Legal

The impact of GDPR on remote working

17 Dec 2018 By Caroline Smith

What elements of the General Data Protection Regulation (GDPR) do HR professionals need to think about when staff are working from home? Caroline Smith reports

Just 20 years ago, the idea of being able to work remotely seemed very far away. The systems used and slow internet connections meant it was nearly impossible to be productive. Today, vast improvements in technology mean that nearly everyone who works an office can work from home in some capacity, and the truly remote worker is on the increase. However, so too is our reliance on valued company data, which could be a potential target for data theft. 

Whether at home or in the office, as employees we are continually accessing data as part of our daily tasks. This always carries an element of risk, as any system will have a degree of vulnerability. However, remote workers may be using public networks to access data and will also at times move their devices into public spaces, increasing the risk of that device being mislaid (does anyone else feel fearful when travelling on public transport with their company laptop?). When working remotely it can be more difficult to not only track a data breach but also to identify/track how that breach has occurred.  

When a company has remote workers, it will always be on its mettle to ensure that information remains secure. The task HR professionals have is to ensure that any policies that are adopted around their employees balance the protection of data against the fundamental rights of the employee, including their right to privacy. That job is made all the more tricky by GDPR, which came in to force earlier this year. The GDPR vastly increases fines for any data breach, while also giving individuals far more rights over their personal data. With that in mind, do HR professionals need to revisit their current policies?

Many companies currently put in place workplace policies that allow employers to track employees usage of their devices (keystroke trackers) and their location. However, employees often use their devices to access both work and their personal life and that makes separating the two worlds very difficult. Without that degree of separation, the use of keystroke tracking technology could infringe the employees’ rights under GDPR, as such processing could be deemed as excessive and potentially disproportionate (though it is important to note this remains untested).

So the question the HR professional must ask themselves is whether there are other, less intrusive, ways to protect our data.

The answer is yes. Article 32 of the GDPR requires that all organisations use technological and security measures, and while there are no mandated methods, there is a list of items that are considered suitable, e.g. encryption of data. Data encryption means that only approved users can access a data set, meaning that if a laptop were lost, the data would not be accessible without the encryption keys/code.  

It is not always possible to encrypt all data and therefore use of the GDPR concept of ‘pseudonymization’ may be useful. Masking data by replacing identifying information with artificial identifiers means that only part of a data set is visible, and when done correctly it cannot be ‘rebuilt’.

Blocking access to personal email, on the grounds that personal email is unlikely to carry the correct technical and security measures and may lead to an Art 32 breach, may also be warranted.

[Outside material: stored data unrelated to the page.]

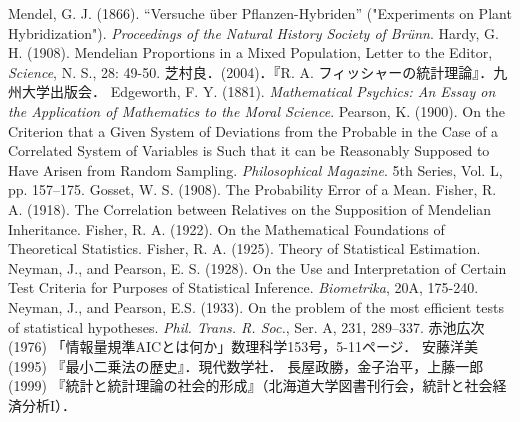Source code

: \documentclass[uplatex,dvipdfmx]{jsreport}
\begin{document}
\begin{thebibliography}{99}
    Mendel, G. J. (1866). “Versuche über Pflanzen-Hybriden” ("Experiments on Plant Hybridization"). \textit{Proceedings of the Natural History Society of Brünn}.
    Hardy, G. H. (1908). Mendelian Proportions in a Mixed Population, Letter to the Editor, \textit{Science}, N. S., 28: 49-50.
    芝村良．(2004)．『R. A. フィッシャーの統計理論』．九州大学出版会．
    Edgeworth, F. Y. (1881). \textit{Mathematical Psychics: An Essay on the Application of Mathematics to the Moral Science}.
    Pearson, K. (1900). On the Criterion that a Given System of Deviations from the Probable in the Case of a Correlated System of Variables is Such that it can be Reasonably Supposed to Have Arisen from Random Sampling. \textit{Philosophical Magazine}. 5th Series, Vol. L, pp. 157–175.
    Gosset, W. S. (1908). The Probability Error of a Mean.
    Fisher, R. A. (1918). The Correlation between Relatives on the Supposition of Mendelian Inheritance.
    Fisher, R. A. (1922). On the Mathematical Foundations of Theoretical Statistics.
    Fisher, R. A. (1925). Theory of Statistical Estimation.
    Neyman, J., and Pearson, E. S. (1928). On the Use and Interpretation of Certain Test Criteria for Purposes of Statistical Inference. \textit{Biometrika}, 20A, 175-240.
    Neyman, J., and Pearson, E.S. (1933). On the problem of the most efficient tests of statistical hypotheses. \textit{Phil. Trans. R. Soc.}, Ser. A, 231, 289–337.
    赤池広次 (1976) 「情報量規準AICとは何か」数理科学153号，5-11ページ．
    安藤洋美 (1995) 『最小二乗法の歴史』．現代数学社．
    長屋政勝，金子治平，上藤一郎 (1999) 『統計と統計理論の社会的形成』（北海道大学図書刊行会，統計と社会経済分析I）．
\end{thebibliography}
\end{document}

While technology such as keystroke monitoring can be useful where you have remote workers, the fusing of private and work life can make the use of that technology on its own risky under the GDPR. HR professionals may want to explore alternatives, partnering with their Information Security team to evaluate current policies and to identity any sensitive data sets, which if exposed would create risk/vulnerability in the business. Once identified, measures may be taken and policies put in place, requiring encryption and/or pseudonymization, both of which are endorsed under the GDPR. 

Caroline Smith is associate general counsel EMEA and APAC at HireRight

Legal disclaimer: HireRight prepared these materials for informational purposes only. These materials are not intended to be comprehensive, and are not a substitute for, and should not be construed as, legal advice. HireRight does not warrant any statements in these materials. Employers should direct to their own experienced legal counsel questions involving their organisation’s compliance with or interpretation or application of laws or regulations and any additional legal requirements that may apply.